Barriga received his undergraduate degree in Peru, and at age 26 he came to UNM for graduate school in the College of Engineering and stayed for his PhD. His thesis analyzed data from a device invented at the State University of New York Upstate Medical University in Syracuse, N.Y. that used light to stimulate the retina and look for changes. It was his first work in ophthalmology and led to his joining VisionQuest shortly after it was founded by Soliz, one of his advisers at UNM.

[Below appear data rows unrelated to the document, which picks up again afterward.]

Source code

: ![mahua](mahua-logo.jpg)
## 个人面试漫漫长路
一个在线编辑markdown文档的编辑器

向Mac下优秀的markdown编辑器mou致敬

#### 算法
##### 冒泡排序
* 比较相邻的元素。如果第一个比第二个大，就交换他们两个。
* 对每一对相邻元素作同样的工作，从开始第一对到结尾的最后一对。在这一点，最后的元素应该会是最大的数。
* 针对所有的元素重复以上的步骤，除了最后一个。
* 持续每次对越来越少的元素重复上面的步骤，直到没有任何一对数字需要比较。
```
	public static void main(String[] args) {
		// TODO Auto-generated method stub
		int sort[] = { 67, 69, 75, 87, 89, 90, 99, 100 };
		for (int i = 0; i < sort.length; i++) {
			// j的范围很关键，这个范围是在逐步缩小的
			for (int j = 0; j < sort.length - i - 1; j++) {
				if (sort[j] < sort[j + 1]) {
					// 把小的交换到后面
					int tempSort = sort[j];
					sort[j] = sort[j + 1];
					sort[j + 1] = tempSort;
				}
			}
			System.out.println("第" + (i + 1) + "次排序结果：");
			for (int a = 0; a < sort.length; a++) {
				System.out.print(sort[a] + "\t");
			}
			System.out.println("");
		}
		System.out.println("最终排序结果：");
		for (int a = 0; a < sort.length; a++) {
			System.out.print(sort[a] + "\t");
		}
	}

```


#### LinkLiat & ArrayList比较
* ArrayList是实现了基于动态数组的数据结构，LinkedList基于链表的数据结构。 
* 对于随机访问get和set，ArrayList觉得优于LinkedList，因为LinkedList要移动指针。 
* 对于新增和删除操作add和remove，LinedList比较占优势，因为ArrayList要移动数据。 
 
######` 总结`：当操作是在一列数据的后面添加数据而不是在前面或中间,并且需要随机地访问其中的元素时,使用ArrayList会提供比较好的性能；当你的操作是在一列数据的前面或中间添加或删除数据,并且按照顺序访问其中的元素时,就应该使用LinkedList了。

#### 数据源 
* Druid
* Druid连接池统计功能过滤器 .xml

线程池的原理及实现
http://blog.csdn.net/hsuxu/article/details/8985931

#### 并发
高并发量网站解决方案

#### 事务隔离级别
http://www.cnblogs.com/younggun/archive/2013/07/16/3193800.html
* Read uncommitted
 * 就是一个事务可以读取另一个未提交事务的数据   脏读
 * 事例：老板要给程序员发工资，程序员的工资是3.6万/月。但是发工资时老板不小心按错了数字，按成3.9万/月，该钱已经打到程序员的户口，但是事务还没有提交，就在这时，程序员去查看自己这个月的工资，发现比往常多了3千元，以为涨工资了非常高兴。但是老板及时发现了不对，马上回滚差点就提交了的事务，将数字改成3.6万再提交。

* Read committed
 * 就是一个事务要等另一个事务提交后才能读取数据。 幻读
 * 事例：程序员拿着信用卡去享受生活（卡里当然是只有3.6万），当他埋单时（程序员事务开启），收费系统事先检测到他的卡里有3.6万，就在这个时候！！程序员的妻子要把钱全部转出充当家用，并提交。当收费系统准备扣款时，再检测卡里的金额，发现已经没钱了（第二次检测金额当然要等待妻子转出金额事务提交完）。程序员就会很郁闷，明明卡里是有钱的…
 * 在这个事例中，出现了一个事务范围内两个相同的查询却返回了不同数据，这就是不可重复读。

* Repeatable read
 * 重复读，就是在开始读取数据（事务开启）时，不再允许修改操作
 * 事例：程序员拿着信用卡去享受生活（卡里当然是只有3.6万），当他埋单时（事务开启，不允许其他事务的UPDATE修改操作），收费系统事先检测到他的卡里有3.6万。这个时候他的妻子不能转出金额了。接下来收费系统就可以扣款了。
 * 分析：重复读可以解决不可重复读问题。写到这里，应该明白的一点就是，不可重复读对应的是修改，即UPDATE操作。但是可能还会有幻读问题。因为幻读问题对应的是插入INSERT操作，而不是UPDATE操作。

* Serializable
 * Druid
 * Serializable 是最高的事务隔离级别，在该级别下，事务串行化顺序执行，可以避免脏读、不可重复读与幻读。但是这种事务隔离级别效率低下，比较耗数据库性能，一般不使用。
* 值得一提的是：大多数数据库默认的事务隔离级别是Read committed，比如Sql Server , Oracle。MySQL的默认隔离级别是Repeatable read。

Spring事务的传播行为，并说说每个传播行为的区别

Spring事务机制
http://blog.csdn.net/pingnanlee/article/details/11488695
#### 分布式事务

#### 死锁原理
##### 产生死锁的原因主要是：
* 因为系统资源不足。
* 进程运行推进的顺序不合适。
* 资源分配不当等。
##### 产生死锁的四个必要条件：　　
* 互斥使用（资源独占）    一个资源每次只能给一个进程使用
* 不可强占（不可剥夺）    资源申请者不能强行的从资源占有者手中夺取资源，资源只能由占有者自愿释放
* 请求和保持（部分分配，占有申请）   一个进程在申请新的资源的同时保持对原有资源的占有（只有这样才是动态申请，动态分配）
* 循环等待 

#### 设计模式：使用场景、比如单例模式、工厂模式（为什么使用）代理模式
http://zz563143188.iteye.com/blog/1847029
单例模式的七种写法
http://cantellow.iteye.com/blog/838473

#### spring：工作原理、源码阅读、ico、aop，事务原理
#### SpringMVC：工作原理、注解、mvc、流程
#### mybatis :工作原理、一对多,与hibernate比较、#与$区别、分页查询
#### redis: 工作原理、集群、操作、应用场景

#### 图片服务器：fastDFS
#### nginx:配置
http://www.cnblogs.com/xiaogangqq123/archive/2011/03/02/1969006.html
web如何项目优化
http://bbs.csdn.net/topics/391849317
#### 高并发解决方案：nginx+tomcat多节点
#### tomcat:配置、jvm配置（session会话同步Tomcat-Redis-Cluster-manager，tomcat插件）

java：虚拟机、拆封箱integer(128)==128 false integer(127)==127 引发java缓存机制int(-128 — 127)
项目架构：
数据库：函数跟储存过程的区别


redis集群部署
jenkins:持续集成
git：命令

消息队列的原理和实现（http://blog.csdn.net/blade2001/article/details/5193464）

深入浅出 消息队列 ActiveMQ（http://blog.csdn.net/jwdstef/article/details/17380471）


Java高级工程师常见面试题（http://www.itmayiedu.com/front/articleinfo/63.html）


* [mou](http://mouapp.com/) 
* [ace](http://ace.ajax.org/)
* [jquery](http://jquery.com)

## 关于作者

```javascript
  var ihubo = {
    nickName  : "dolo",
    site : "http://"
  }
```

One benefit of launching a startup in Albuquerque is the ability to mine well-educated graduates of UNM as employees. VisionQuest has on staff three UNM alumni in addition to Barriga. Research scientists at the firm include Jeff Wigdahl (’13 MS) and Jeremy Benson (’16 MS), who is also working toward his PhD in computer science at UNM. And Aswathy Kurup (’17 MS), who is working toward her PhD in engineering at UNM, is a research assistant.
Barriga also married a UNM graduate. He and Lauren Salm (’06 BUS, ’11 MA, ’20 MS), a speech-language pathologist, married in 2016.
Barriga never would have imagined that choosing engineering as a career would lead to discovering advances in medicine, but he is grateful for the field of research he found.
“It’s so rewarding to work in the health care field, because of the impact it has in people’s lives,” Barriga says. “It really makes you feel good about the things you’re doing. It gives you an incentive or a motivation to continue doing it.”
There are more than 450 million people around the world diagnosed with diabetes. VisionQuest hopes to bring to market an integrated set of tools that can help reduce its complications and allow patients to lead fuller and healthier lives.
“In the future you can imagine that you walk into a pharmacy and you sit down in this device where you will get your feet examined and then you put your head on a chin rest and you can get your retina pictures taken, and in one step you’ll get all of these exams done while you’re picking up your medications,” he says. “That’s the vision for a few years down the road.”